### [Brief]
Every line in the records below between the one holding "review processing service." and the one holding "created product's ID.", inclusive, is to be set down exactly; all other lines are to be left out.

### [Given entries]
:::::
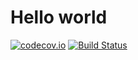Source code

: Hello world
=======

[![codecov.io](https://codecov.io/github/codecov-test/python-5/coverage.svg?branch=master)](https://codecov.io/github/codecov-test/python-5?branch=master)
[![Build Status](https://secure.travis-ci.org/codecov/codecov-python.svg?branch=master)](http://travis-ci.org/codecov/codecov-python)
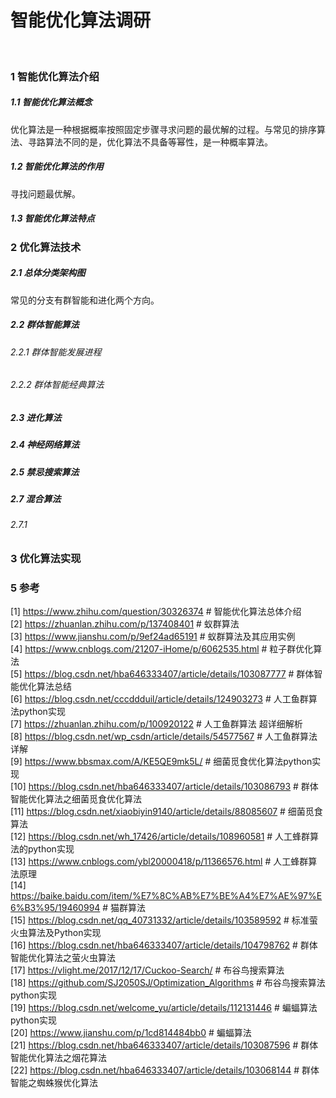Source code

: # 智能优化算法调研
 
### 1	智能优化算法介绍
##### 1.1	智能优化算法概念
优化算法是一种根据概率按照固定步骤寻求问题的最优解的过程。与常见的排序算法、寻路算法不同的是，优化算法不具备等幂性，是一种概率算法。<br>
##### 1.2	智能优化算法的作用
寻找问题最优解。<br>
##### 1.3	智能优化算法特点
### 2	优化算法技术
##### 2.1	总体分类架构图
常见的分支有群智能和进化两个方向。<br>
##### 2.2	群体智能算法
###### 2.2.1	群体智能发展进程
###### 2.2.2	群体智能经典算法
##### 2.3	进化算法
##### 2.4	神经网络算法
##### 2.5	禁忌搜索算法
##### 2.7	混合算法
###### 2.7.1	
### 3	优化算法实现
### 5	参考         
[1]	https://www.zhihu.com/question/30326374 # 智能优化算法总体介绍<br>
[2]	https://zhuanlan.zhihu.com/p/137408401 # 蚁群算法<br>
[3]	https://www.jianshu.com/p/9ef24ad65191 # 蚁群算法及其应用实例<br>
[4]	https://www.cnblogs.com/21207-iHome/p/6062535.html # 粒子群优化算法<br>
[5]	https://blog.csdn.net/hba646333407/article/details/103087777 # 群体智能优化算法总结<br>
[6]	https://blog.csdn.net/cccddduil/article/details/124903273 # 人工鱼群算法python实现<br>
[7]	https://zhuanlan.zhihu.com/p/100920122 # 人工鱼群算法 超详细解析<br>
[8]	https://blog.csdn.net/wp_csdn/article/details/54577567 # 人工鱼群算法详解<br>
[9]	https://www.bbsmax.com/A/KE5QE9mk5L/ # 细菌觅食优化算法python实现<br>
[10]	https://blog.csdn.net/hba646333407/article/details/103086793 # 群体智能优化算法之细菌觅食优化算法<br>
[11]	https://blog.csdn.net/xiaobiyin9140/article/details/88085607 # 细菌觅食算法<br>
[12]	https://blog.csdn.net/wh_17426/article/details/108960581 # 人工蜂群算法的python实现<br>
[13]	https://www.cnblogs.com/ybl20000418/p/11366576.html # 人工蜂群算法原理<br>
[14]	https://baike.baidu.com/item/%E7%8C%AB%E7%BE%A4%E7%AE%97%E6%B3%95/19460994 # 猫群算法<br>
[15]	https://blog.csdn.net/qq_40731332/article/details/103589592 # 标准萤火虫算法及Python实现<br>
[16]	https://blog.csdn.net/hba646333407/article/details/104798762 # 群体智能优化算法之萤火虫算法<br>
[17]	https://vlight.me/2017/12/17/Cuckoo-Search/ # 布谷鸟搜索算法<br>
[18]	https://github.com/SJ2050SJ/Optimization_Algorithms # 布谷鸟搜索算法python实现<br>
[19]	https://blog.csdn.net/welcome_yu/article/details/112131446 # 蝙蝠算法python实现<br>
[20]	https://www.jianshu.com/p/1cd814484bb0 # 蝙蝠算法<br>
[21]	https://blog.csdn.net/hba646333407/article/details/103087596 # 群体智能优化算法之烟花算法<br>
[22]	https://blog.csdn.net/hba646333407/article/details/103068144 # 群体智能之蜘蛛猴优化算法<br>


   
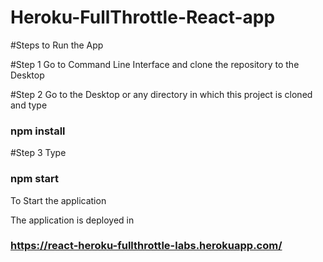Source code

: # Heroku-FullThrottle-React-app

#Steps to Run the App

#Step 1 Go to Command Line Interface and clone the repository to the Desktop

#Step 2 Go to the Desktop or any directory in which this project is cloned and type 
### npm install

#Step 3 Type 
### npm start 
  To Start the application
  
  
  The application is deployed in
  ### https://react-heroku-fullthrottle-labs.herokuapp.com/
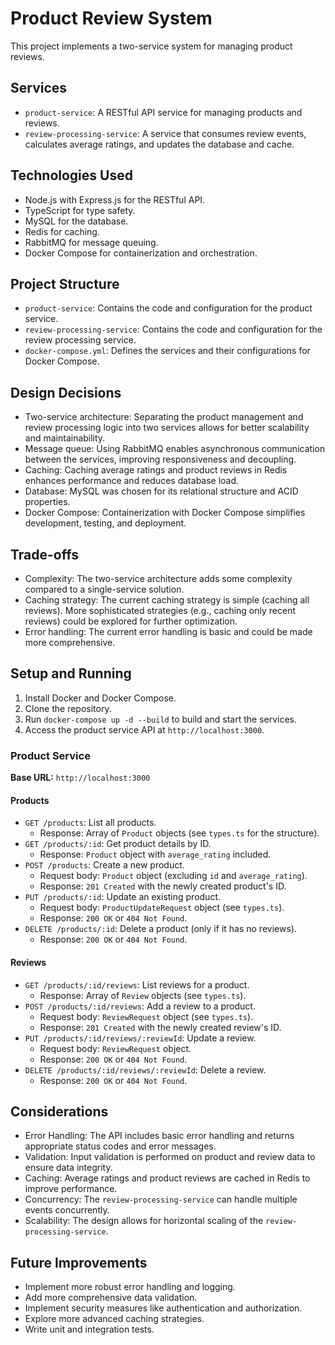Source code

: # Product Review System

This project implements a two-service system for managing product reviews.

## Services

- `product-service`: A RESTful API service for managing products and reviews.
- `review-processing-service`: A service that consumes review events, calculates average ratings, and updates the database and cache.

## Technologies Used

- Node.js with Express.js for the RESTful API.
- TypeScript for type safety.
- MySQL for the database.
- Redis for caching.
- RabbitMQ for message queuing.
- Docker Compose for containerization and orchestration.

## Project Structure

- `product-service`: Contains the code and configuration for the product service.
- `review-processing-service`: Contains the code and configuration for the review processing service.
- `docker-compose.yml`: Defines the services and their configurations for Docker Compose.

## Design Decisions

- Two-service architecture: Separating the product management and review processing logic into two services allows for better scalability and maintainability.
- Message queue: Using RabbitMQ enables asynchronous communication between the services, improving responsiveness and decoupling.
- Caching: Caching average ratings and product reviews in Redis enhances performance and reduces database load.
- Database: MySQL was chosen for its relational structure and ACID properties.
- Docker Compose: Containerization with Docker Compose simplifies development, testing, and deployment.

## Trade-offs

- Complexity: The two-service architecture adds some complexity compared to a single-service solution.
- Caching strategy: The current caching strategy is simple (caching all reviews). More sophisticated strategies (e.g., caching only recent reviews) could be explored for further optimization.
- Error handling: The current error handling is basic and could be made more comprehensive.

## Setup and Running

1.  Install Docker and Docker Compose.
2.  Clone the repository.
3.  Run `docker-compose up -d --build` to build and start the services.
4.  Access the product service API at `http://localhost:3000`.

### Product Service

**Base URL:** `http://localhost:3000`

#### Products

- `GET /products`: List all products.
  - Response: Array of `Product` objects (see `types.ts` for the structure).
- `GET /products/:id`: Get product details by ID.
  - Response: `Product` object with `average_rating` included.
- `POST /products`: Create a new product.
  - Request body: `Product` object (excluding `id` and `average_rating`).
  - Response: `201 Created` with the newly created product's ID.
- `PUT /products/:id`: Update an existing product.
  - Request body: `ProductUpdateRequest` object (see `types.ts`).
  - Response: `200 OK` or `404 Not Found`.
- `DELETE /products/:id`: Delete a product (only if it has no reviews).
  - Response: `200 OK` or `404 Not Found`.

#### Reviews

- `GET /products/:id/reviews`: List reviews for a product.
  - Response: Array of `Review` objects (see `types.ts`).
- `POST /products/:id/reviews`: Add a review to a product.
  - Request body: `ReviewRequest` object (see `types.ts`).
  - Response: `201 Created` with the newly created review's ID.
- `PUT /products/:id/reviews/:reviewId`: Update a review.
  - Request body: `ReviewRequest` object.
  - Response: `200 OK` or `404 Not Found`.
- `DELETE /products/:id/reviews/:reviewId`: Delete a review.
  - Response: `200 OK` or `404 Not Found`.

## Considerations

- Error Handling: The API includes basic error handling and returns appropriate status codes and error messages.
- Validation: Input validation is performed on product and review data to ensure data integrity.
- Caching: Average ratings and product reviews are cached in Redis to improve performance.
- Concurrency: The `review-processing-service` can handle multiple events concurrently.
- Scalability: The design allows for horizontal scaling of the `review-processing-service`.

## Future Improvements

- Implement more robust error handling and logging.
- Add more comprehensive data validation.
- Implement security measures like authentication and authorization.
- Explore more advanced caching strategies.
- Write unit and integration tests.
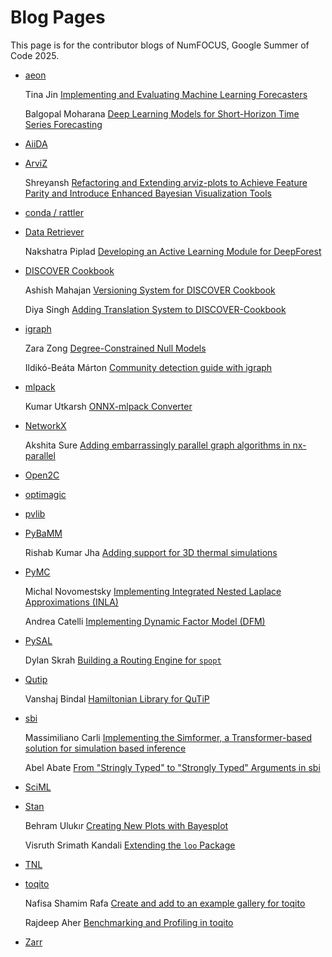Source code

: # Blog Pages

This page is for the contributor blogs of NumFOCUS, Google Summer of Code 2025.

- [aeon](https://github.com/aeon-toolkit/aeon-admin/blob/main/gsoc/gsoc-2025-projects.md)

    Tina Jin [Implementing and Evaluating Machine Learning Forecasters](https://medium.com/@jintina48/list/gsoc25-blog-11a0081fc6e2)
  
    Balgopal Moharana [Deep Learning Models for Short-Horizon Time Series Forecasting](https://medium.com/@lucifer4073/list/gsoc25-journey-a7cf92345f9a)
  
- [AiiDA](https://github.com/aiidateam/aiida-core/wiki/GSoC-2025-Projects)
- [ArviZ](https://github.com/arviz-devs/arviz/wiki/GsoC-2025-projects)
  
    Shreyansh [Refactoring and Extending arviz-plots to Achieve Feature Parity and Introduce Enhanced Bayesian Visualization Tools](https://the-broken-keyboard.github.io/posts/gsoc/)
  
- [conda / rattler](https://github.com/conda/rattler/issues/1058)
- [Data Retriever](https://github.com/weecology/retriever/wiki/GSoC-2025-Project-Ideas)

    Nakshatra Piplad [Developing an Active Learning Module for DeepForest](https://nakshatra.hashnode.dev/newsletter)

- [DISCOVER Cookbook](https://github.com/numfocus/DISCOVER-Cookbook/discussions/208)
  
     Ashish Mahajan [ Versioning System for DISCOVER Cookbook ](https://github.com/numfocus/DISCOVER-Cookbook/discussions/315)
  
     Diya Singh [Adding Translation System to DISCOVER-Cookbook](https://medium.com/@sdiya5556/my-experience-with-gsocc25-numfocus-886d223a26d5)

- [igraph](https://github.com/igraph/igraph/wiki/Mentored-Projects)
  
    Zara Zong [Degree-Constrained Null Models](https://minifinity.github.io/writing/)
  
    Ildikó-Beáta Márton [Community detection guide with igraph](https://medium.com/@marton.ildikobeata/my-first-experience-with-gsoc2025-numfocus-6d1d2c9787d0)

- [mlpack](https://github.com/mlpack/mlpack/wiki/SummerOfCodeIdeas)
  
    Kumar Utkarsh [ONNX-mlpack Converter](https://medium.com/@nvnukumarutkarsh)
    
- [NetworkX](https://networkx.org/documentation/latest/developer/projects.html)

    Akshita Sure [Adding embarrassingly parallel graph algorithms in nx-parallel](https://github.com/akshitasure12/networkx-blogs)
    
- [Open2C](https://github.com/open2c/open2c.github.io/wiki/GSoC-2025)
- [optimagic](https://github.com/optimagic-dev/optimagic/discussions/559)
- [pvlib](https://github.com/pvlib/pvlib-python/wiki/GSoC-2025-Projects)
- [PyBaMM](https://pybamm.org/gsoc/2025/)
  
    Rishab Kumar Jha [Adding support for 3D thermal simulations](https://rishab-pi.vercel.app/blog)

- [PyMC](https://github.com/pymc-devs/pymc/wiki/GSoC-2025-projects)

    Michal Novomestsky [Implementing Integrated Nested Laplace Approximations (INLA)](https://michal-novomestsky.github.io/tags/#gsoc)

    Andrea Catelli [Implementing Dynamic Factor Model (DFM)](https://andreacate.github.io/gsoc/)

- [PySAL](https://github.com/pysal/pysal/wiki/Google-Summer-of-Code-2025)

    Dylan Skrah [Building a Routing Engine for `spopt`](https://fiendskrah.github.io/gsoc-2025-blog/)
  
- [Qutip](https://github.com/qutip/qutip/wiki//Google-Summer-of-Code-2025)

    Vanshaj Bindal [Hamiltonian Library for QuTiP](https://vanshaj0429.github.io/qutip-gsoc-blog/blog.html)
  
- [sbi](https://github.com/sbi-dev/sbi/wiki/GSoC_2025_Projects)

    Massimiliano Carli [Implementing the Simformer, a Transformer-based solution for simulation based inference](https://medium.com/@nmaax)
    
    Abel Abate [From "Stringly Typed" to "Strongly Typed" Arguments in sbi](https://portfolio-abelaba.vercel.app/blog/tag/gsoc)
  
- [SciML](https://sciml.ai/dev/#google_summer_of_code)
- [Stan](https://github.com/stan-dev/stan/wiki/GSOC-2025-Proposed-Projects)

    Behram Ulukır [Creating New Plots with Bayesplot](https://behramulukir.github.io/journal/)

    Visruth Srimath Kandali [Extending the `loo` Package](https://www.visruth.com/tags/gsoc/)
     
- [TNL](https://gitlab.com/tnl-project/tnl/-/wikis/GSoC-2025)
- [toqito](https://github.com/vprusso/toqito/wiki/GSoC-2025-Projects)

    Nafisa Shamim Rafa [Create and add to an example gallery for toqito](https://creativebinbag.github.io/Google-Summer-of-Code-Blog/)

    Rajdeep Aher [Benchmarking and Profiling in toqito](https://rajdeepaher.github.io/)
- [Zarr](https://github.com/zarr-developers/gsoc/blob/main/2025/ideas-list.md)
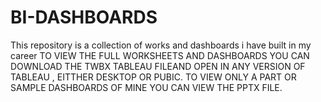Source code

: # BI-DASHBOARDS
This repository is a collection of works and dashboards i have built in my career
 TO VIEW THE FULL WORKSHEETS AND DASHBOARDS YOU CAN DOWNLOAD THE TWBX TABLEAU FILEAND OPEN IN ANY VERSION OF TABLEAU , EITTHER DESKTOP OR PUBIC.
 TO VIEW ONLY A PART OR SAMPLE DASHBOARDS OF MINE YOU CAN VIEW THE PPTX FILE.
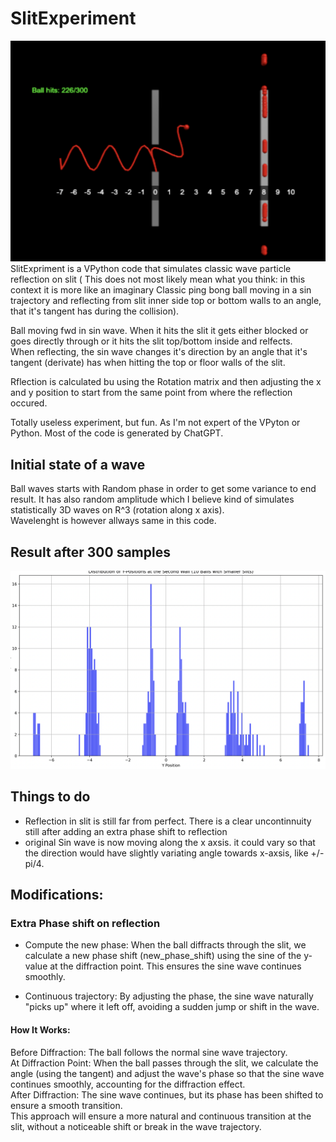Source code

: # SlitExperiment

![Slit refrelction](https://github.com/vesakoo/SlitExperiment/blob/main/SlitReflection.png?raw=true)
SlitExpriment is a VPython code that simulates classic wave particle reflection on slit ( This does not most likely mean what you think: in this context it is more like an imaginary Classic ping bong ball moving in a sin trajectory and reflecting from slit inner side top or bottom walls to an angle, that it's tangent has during the collision).  

Ball moving fwd in sin wave. When it hits the slit it gets either blocked or goes directly through or it hits the slit  top/bottom inside and relfects.  
When reflecting, the sin wave changes it's direction by an angle that it's tangent (derivate) has when hitting the top or floor walls of the slit.   

Rflection is calculated bu using the Rotation matrix and then adjusting the x and y position to start from the same point from where the reflection occured.   

Totally useless experiment, but fun. As I'm not expert of the VPyton or Python. Most of the code is generated by ChatGPT.

## Initial state of a wave
Ball waves starts with Random phase in order to get some variance to end result.
It has also random amplitude which I believe kind of simulates statistically 3D waves on R^3 (rotation along x axis).   
Wavelenght is however allways same in this code.  


## Result after 300 samples
![Simulation result](https://github.com/vesakoo/SlitExperiment/blob/main/slitStatisticalResult.png?raw=true)

## Things to do
* Reflection in slit is still far from perfect. There is a clear uncontinnuity still after adding an extra phase shift to reflection
* original Sin wave is now moving along the x axsis. it could vary so that the direction would have slightly variating angle towards x-axsis, like  +/- pi/4.    




## Modifications:
### Extra Phase shift on reflection
* Compute the new phase: When the ball diffracts through the slit, we calculate a new phase shift (new_phase_shift) using the sine of the y-value at the diffraction point. This ensures the sine wave continues smoothly.

* Continuous trajectory: By adjusting the phase, the sine wave naturally "picks up" where it left off, avoiding a sudden jump or shift in the wave.

#### How It Works:
Before Diffraction: The ball follows the normal sine wave trajectory.   
At Diffraction Point: When the ball passes through the slit, we calculate the angle (using the tangent) and adjust the wave's phase so that the sine wave continues smoothly, accounting for the diffraction effect.   
After Diffraction: The sine wave continues, but its phase has been shifted to ensure a smooth transition.   
This approach will ensure a more natural and continuous transition at the slit, without a noticeable shift or break in the wave trajectory.   
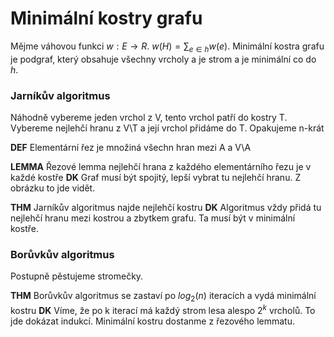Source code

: # Minimální kostry grafu

Mějme váhovou funkci $w: E \rightarrow R$. $w(H) = \sum_{e \in h} w(e)$. Minimální kostra grafu je podgraf, který obsahuje všechny vrcholy a je strom a je minimální co do $h$.


### Jarníkův algoritmus

Náhodně vybereme jeden vrchol z V, tento vrchol patří do kostry T. Vybereme nejlehčí hranu z V\T a její vrchol přidáme do T. Opakujeme n-krát


**DEF** Elementární řez je množiná všechn hran mezi A a V\A

**LEMMA** Řezové lemma nejlehčí hrana z každého elementárního řezu je v každé kostře
**DK** Graf musí být spojitý, lepší vybrat tu nejlehčí hranu. Z obrázku to jde vidět.

**THM** Jarníkův algoritmus najde nejlehčí kostru 
**DK** Algoritmus vždy přidá tu nejlehčí hranu mezi kostrou a zbytkem grafu. Ta musí být v minimální kostře.

### Borůvkův algoritmus

Postupně pěstujeme stromečky.

**THM** Borůvkův algoritmus se zastaví po $log_2(n)$ iteracích a vydá minimální kostru
**DK** Víme, že po k iterací má každý strom lesa alespo $2^k$ vrcholů. To jde dokázat indukcí. Minimální kostru dostanme z řezového lemmatu.



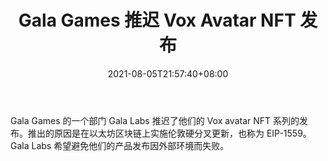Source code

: ﻿---
title: "Gala Games 推迟 Vox Avatar NFT 发布"
date: 2021-08-05T21:57:40+08:00
lastmod: 2021-08-05T16:45:40+08:00
draft: false
authors: ["Faith"]
description: "Gala Games 的一个部门 Gala Labs 推迟了他们的 Vox avatar NFT 系列的发布。推出的原因是在以太坊区块链上实施伦敦硬分叉更新，也称为 EIP-1559。Gala Labs 希望避免他们的产品发布因外部环境而失败。"
featuredImage: "gala-games-postpones-vox-avatar-nft-launch.png"
tags: ["Virtual World","虚拟世界","Play to Earn"]
categories: ["news"]
news: ["虚拟世界"]
weight: 
lightgallery: true
pinned: false
recommend: false
recommend1: false
---

Gala Games 的一个部门 Gala Labs 推迟了他们的 Vox avatar NFT 系列的发布。推出的原因是在以太坊区块链上实施伦敦硬分叉更新，也称为 EIP-1559。Gala Labs 希望避免他们的产品发布因外部环境而失败。

<!--more-->

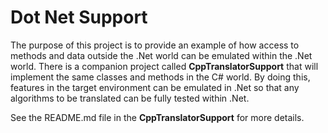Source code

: # Dot Net Support
The purpose of this project is to provide an example of how access to methods and data outside the .Net world can be emulated within the .Net world. There is a companion project called **CppTranslatorSupport** that will implement the same classes and methods in the C# world. By doing this, features in the target environment can be emulated in .Net so that any algorithms to be translated can be fully tested within .Net.

See the README.md file in the **CppTranslatorSupport** for more details.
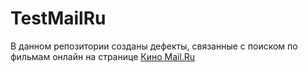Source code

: # TestMailRu

В данном репозитории созданы дефекты, связанные с поиском по фильмам онлайн на странице [Кино Mail.Ru](https://afisha.mail.ru/cinema/online/)
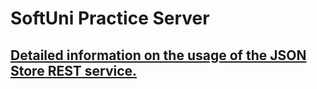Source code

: # SoftUni Practice Server

## [Detailed information on the usage of the JSON Store REST service.](https://github.com/softuni-practice-server/softuni-practice-server/blob/master/JSONSTORE.md)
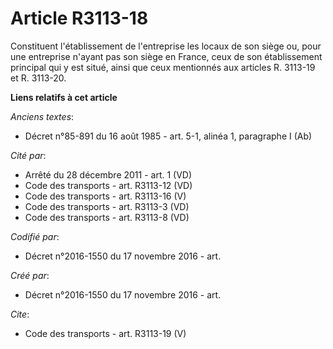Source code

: # Article R3113-18

Constituent l'établissement de l'entreprise les locaux de son siège ou, pour une entreprise n'ayant pas son siège en France,
ceux de son établissement principal qui y est situé, ainsi que ceux mentionnés aux articles R. 3113-19 et R. 3113-20.

**Liens relatifs à cet article**

_Anciens textes_:

  - Décret n°85-891 du 16 août 1985 - art. 5-1, alinéa 1, paragraphe I  (Ab)

_Cité par_:

  - Arrêté du 28 décembre 2011 - art. 1 (VD)
  - Code des transports - art. R3113-12 (VD)
  - Code des transports - art. R3113-16 (V)
  - Code des transports - art. R3113-3 (VD)
  - Code des transports - art. R3113-8 (VD)

_Codifié par_:

  - Décret n°2016-1550 du 17 novembre 2016 - art.

_Créé par_:

  - Décret n°2016-1550 du 17 novembre 2016 - art.

_Cite_:

  - Code des transports - art. R3113-19 (V)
:::::
### [Result of the task]
- `review-processing-service`: Contains the code and configuration for the review processing service.
- `docker-compose.yml`: Defines the services and their configurations for Docker Compose.

## Design Decisions

- Two-service architecture: Separating the product management and review processing logic into two services allows for better scalability and maintainability.
- Message queue: Using RabbitMQ enables asynchronous communication between the services, improving responsiveness and decoupling.
- Caching: Caching average ratings and product reviews in Redis enhances performance and reduces database load.
- Database: MySQL was chosen for its relational structure and ACID properties.
- Docker Compose: Containerization with Docker Compose simplifies development, testing, and deployment.

## Trade-offs

- Complexity: The two-service architecture adds some complexity compared to a single-service solution.
- Caching strategy: The current caching strategy is simple (caching all reviews). More sophisticated strategies (e.g., caching only recent reviews) could be explored for further optimization.
- Error handling: The current error handling is basic and could be made more comprehensive.

## Setup and Running

1.  Install Docker and Docker Compose.
2.  Clone the repository.
3.  Run `docker-compose up -d --build` to build and start the services.
4.  Access the product service API at `http://localhost:3000`.

### Product Service

**Base URL:** `http://localhost:3000`

#### Products

- `GET /products`: List all products.
  - Response: Array of `Product` objects (see `types.ts` for the structure).
- `GET /products/:id`: Get product details by ID.
  - Response: `Product` object with `average_rating` included.
- `POST /products`: Create a new product.
  - Request body: `Product` object (excluding `id` and `average_rating`).
  - Response: `201 Created` with the newly created product's ID.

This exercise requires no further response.